When we learn something about other worlds, and find out that this world, so large in our eyes that we cannot think of anything to compare with it for greatness, is yet so small that it is like a grain of sand in the vast universe which God created at the beginning, we may well ask

"Why did the Son of God come down
From the bright realms of heavenly bliss,
And lay aside His kingly crown,
To visit such a world as this?

"Why in a manger was He born,
Who was the Lord of earth and sky?"

The answer to this question is to be found in the verse which you know so well, where the Lord Jesus Christ Himself tells us that "God so loved the world"—this place which is "a little city" indeed compared with other worlds; and the "few men within it"—all sinful people who had gone away as far as they could from Him—God so loved this lost world, "that He gave His only begotten Son, that whosoever believeth in Him should not perish, but have everlasting life." The Son of God gave up "all that He had" to buy back this lost world, for the sake of the treasure which was hidden there. Do you know what that treasure is?

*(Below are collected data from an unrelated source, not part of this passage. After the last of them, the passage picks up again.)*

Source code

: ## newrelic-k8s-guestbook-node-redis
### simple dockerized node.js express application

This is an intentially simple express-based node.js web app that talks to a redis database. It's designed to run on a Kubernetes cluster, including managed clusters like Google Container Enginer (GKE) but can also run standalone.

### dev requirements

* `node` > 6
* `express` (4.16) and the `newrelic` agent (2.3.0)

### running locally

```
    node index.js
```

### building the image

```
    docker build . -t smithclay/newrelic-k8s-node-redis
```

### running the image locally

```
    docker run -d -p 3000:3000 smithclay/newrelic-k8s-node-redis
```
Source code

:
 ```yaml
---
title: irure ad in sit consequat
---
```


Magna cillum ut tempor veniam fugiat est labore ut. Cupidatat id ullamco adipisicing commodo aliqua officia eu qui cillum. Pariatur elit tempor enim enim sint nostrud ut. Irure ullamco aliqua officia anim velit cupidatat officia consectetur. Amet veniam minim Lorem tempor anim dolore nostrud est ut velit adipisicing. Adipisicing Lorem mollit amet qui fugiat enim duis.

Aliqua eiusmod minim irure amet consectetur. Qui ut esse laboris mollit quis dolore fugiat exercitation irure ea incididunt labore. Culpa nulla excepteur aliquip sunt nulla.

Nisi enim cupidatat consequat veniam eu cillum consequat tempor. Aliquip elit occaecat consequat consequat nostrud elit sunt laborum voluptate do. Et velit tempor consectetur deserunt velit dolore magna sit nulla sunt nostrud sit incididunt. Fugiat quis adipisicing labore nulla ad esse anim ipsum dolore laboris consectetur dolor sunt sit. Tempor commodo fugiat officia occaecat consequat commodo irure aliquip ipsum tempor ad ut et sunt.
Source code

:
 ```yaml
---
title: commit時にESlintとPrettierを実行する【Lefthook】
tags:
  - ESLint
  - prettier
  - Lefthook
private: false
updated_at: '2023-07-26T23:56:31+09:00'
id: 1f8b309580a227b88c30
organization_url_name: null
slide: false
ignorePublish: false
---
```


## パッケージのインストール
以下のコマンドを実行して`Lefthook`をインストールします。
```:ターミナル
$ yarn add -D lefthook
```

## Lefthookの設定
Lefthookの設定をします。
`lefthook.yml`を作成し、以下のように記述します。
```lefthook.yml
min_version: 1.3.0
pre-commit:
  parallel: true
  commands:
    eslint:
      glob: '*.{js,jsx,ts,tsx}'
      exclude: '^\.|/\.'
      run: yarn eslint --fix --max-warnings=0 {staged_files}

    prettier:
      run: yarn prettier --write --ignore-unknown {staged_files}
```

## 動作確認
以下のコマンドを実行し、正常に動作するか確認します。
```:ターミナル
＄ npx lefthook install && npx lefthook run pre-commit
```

And now we will look again at a verse in the Book of Job, which tells us something very wonderful about the inside of this great globe of ours, upon the fair outside of which we live and move. You would never have thought it possible that such a great ball could be weighed. But by weighing and measuring—not with scales and weights, you may be sure, but by clever ways which are known to learned philosophers—it has been found out that our earth is very, very heavy. The philosophers thought it could not be so heavy if it were made of earth and rocks all through, and they wondered what could be far down beneath the deepest mines, in those secret places which they could not reach. But long before these wise men had begun to weigh and measure, and to guess and wonder, God had said, "As for the earth, out of it cometh bread"—you know that in many places the surface of the earth is rich with waving corn—"and under it is turned up as it were fire."

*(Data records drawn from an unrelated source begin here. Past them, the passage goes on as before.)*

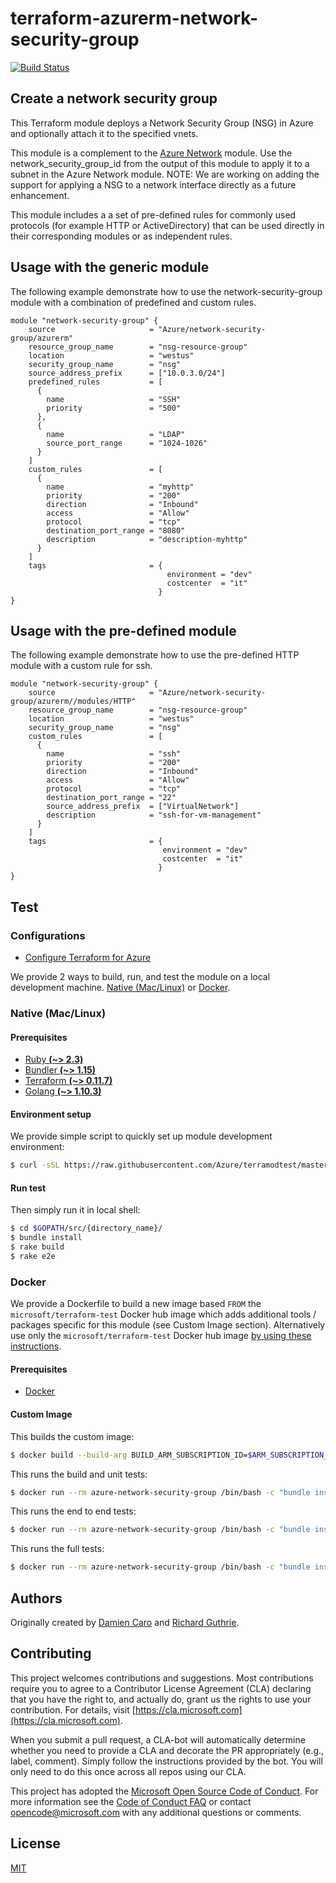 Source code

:# terraform-azurerm-network-security-group

[![Build Status](https://travis-ci.org/Azure/terraform-azurerm-network-security-group.svg?branch=master)](https://travis-ci.org/Azure/terraform-azurerm-network-security-group)

## Create a network security group

This Terraform module deploys a Network Security Group (NSG) in Azure and optionally attach it to the specified vnets.

This module is a complement to the [Azure Network](https://registry.terraform.io/modules/Azure/network/azurerm) module. Use the network_security_group_id from the output of this module to apply it to a subnet in the Azure Network module.
NOTE: We are working on adding the support for applying a NSG to a network interface directly as a future enhancement.

This module includes a a set of pre-defined rules for commonly used protocols (for example HTTP or ActiveDirectory) that can be used directly in their corresponding modules or as independent rules.

## Usage with the generic module

The following example demonstrate how to use the network-security-group module with a combination of predefined and custom rules.

```hcl
module "network-security-group" {
    source                     = "Azure/network-security-group/azurerm"
    resource_group_name        = "nsg-resource-group"
    location                   = "westus"
    security_group_name        = "nsg"
    source_address_prefix      = ["10.0.3.0/24"]
    predefined_rules           = [
      {
        name                   = "SSH"
        priority               = "500"
      },
      {
        name                   = "LDAP"
        source_port_range      = "1024-1026"
      }
    ]
    custom_rules               = [
      {
        name                   = "myhttp"
        priority               = "200"
        direction              = "Inbound"
        access                 = "Allow"
        protocol               = "tcp"
        destination_port_range = "8080"
        description            = "description-myhttp"
      }
    ]
    tags                       = {
                                   environment = "dev"
                                   costcenter  = "it"
                                 }
}
```

## Usage with the pre-defined module

The following example demonstrate how to use the pre-defined HTTP module with a custom rule for ssh.

```hcl
module "network-security-group" {
    source                     = "Azure/network-security-group/azurerm//modules/HTTP"
    resource_group_name        = "nsg-resource-group"
    location                   = "westus"
    security_group_name        = "nsg"
    custom_rules               = [
      {
        name                   = "ssh"
        priority               = "200"
        direction              = "Inbound"
        access                 = "Allow"
        protocol               = "tcp"
        destination_port_range = "22"
        source_address_prefix  = ["VirtualNetwork"]
        description            = "ssh-for-vm-management"
      }
    ]
    tags                       = {
                                  environment = "dev"
                                  costcenter  = "it"
                                 }
}
```

## Test

### Configurations

- [Configure Terraform for Azure](https://docs.microsoft.com/en-us/azure/virtual-machines/linux/terraform-install-configure)

We provide 2 ways to build, run, and test the module on a local development machine.  [Native (Mac/Linux)](#native-maclinux) or [Docker](#docker).

### Native (Mac/Linux)

#### Prerequisites

- [Ruby **(~> 2.3)**](https://www.ruby-lang.org/en/downloads/)
- [Bundler **(~> 1.15)**](https://bundler.io/)
- [Terraform **(~> 0.11.7)**](https://www.terraform.io/downloads.html)
- [Golang **(~> 1.10.3)**](https://golang.org/dl/)

#### Environment setup

We provide simple script to quickly set up module development environment:

```sh
$ curl -sSL https://raw.githubusercontent.com/Azure/terramodtest/master/tool/env_setup.sh | sudo bash
```

#### Run test

Then simply run it in local shell:

```sh
$ cd $GOPATH/src/{directory_name}/
$ bundle install
$ rake build
$ rake e2e
```

### Docker

We provide a Dockerfile to build a new image based `FROM` the `microsoft/terraform-test` Docker hub image which adds additional tools / packages specific for this module (see Custom Image section).  Alternatively use only the `microsoft/terraform-test` Docker hub image [by using these instructions](https://github.com/Azure/terraform-test).

#### Prerequisites

- [Docker](https://www.docker.com/community-edition#/download)

#### Custom Image

This builds the custom image:

```sh
$ docker build --build-arg BUILD_ARM_SUBSCRIPTION_ID=$ARM_SUBSCRIPTION_ID --build-arg BUILD_ARM_CLIENT_ID=$ARM_CLIENT_ID --build-arg BUILD_ARM_CLIENT_SECRET=$ARM_CLIENT_SECRET --build-arg BUILD_ARM_TENANT_ID=$ARM_TENANT_ID -t azure-network-security-group .
```

This runs the build and unit tests:

```sh
$ docker run --rm azure-network-security-group /bin/bash -c "bundle install && rake build"
```

This runs the end to end tests:

```sh
$ docker run --rm azure-network-security-group /bin/bash -c "bundle install && rake e2e"
```

This runs the full tests:

```sh
$ docker run --rm azure-network-security-group /bin/bash -c "bundle install && rake full"
```

## Authors

Originally created by [Damien Caro](http://github.com/dcaro) and [Richard Guthrie](https://github.com/rguthriemsft).

## Contributing

This project welcomes contributions and suggestions.  Most contributions require you to agree to a
Contributor License Agreement (CLA) declaring that you have the right to, and actually do, grant us
the rights to use your contribution. For details, visit [https://cla.microsoft.com](https://cla.microsoft.com).

When you submit a pull request, a CLA-bot will automatically determine whether you need to provide
a CLA and decorate the PR appropriately (e.g., label, comment). Simply follow the instructions
provided by the bot. You will only need to do this once across all repos using our CLA.

This project has adopted the [Microsoft Open Source Code of Conduct](https://opensource.microsoft.com/codeofconduct/).
For more information see the [Code of Conduct FAQ](https://opensource.microsoft.com/codeofconduct/faq/) or
contact [opencode@microsoft.com](mailto:opencode@microsoft.com) with any additional questions or comments.

## License

[MIT](LICENSE)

I remember well when I first heard about this fire always burning at the heart of the earth. I had been told that the world was round like a ball, and yet that people lived upon every part of it. And when I turned the globe in the schoolroom round until I had found New Zealand—that land which is just opposite our own country, as you can see for yourself if you look—I used to think how wonderful it was that the New Zealanders should be there "walking about under my feet," as I had been told they were; and a great desire came into my mind to make a way right through to them, and see what they were like. I believe I thought they were men who walked on their heads, for in those days I much preferred guessing at things I did not understand, to asking someone who knew how to explain them to me. So you see I understood so very little, that I actually thought that by getting up early and working hard it would be quite easy for me, with my little spade, to dig right down to the other side of this mighty globe!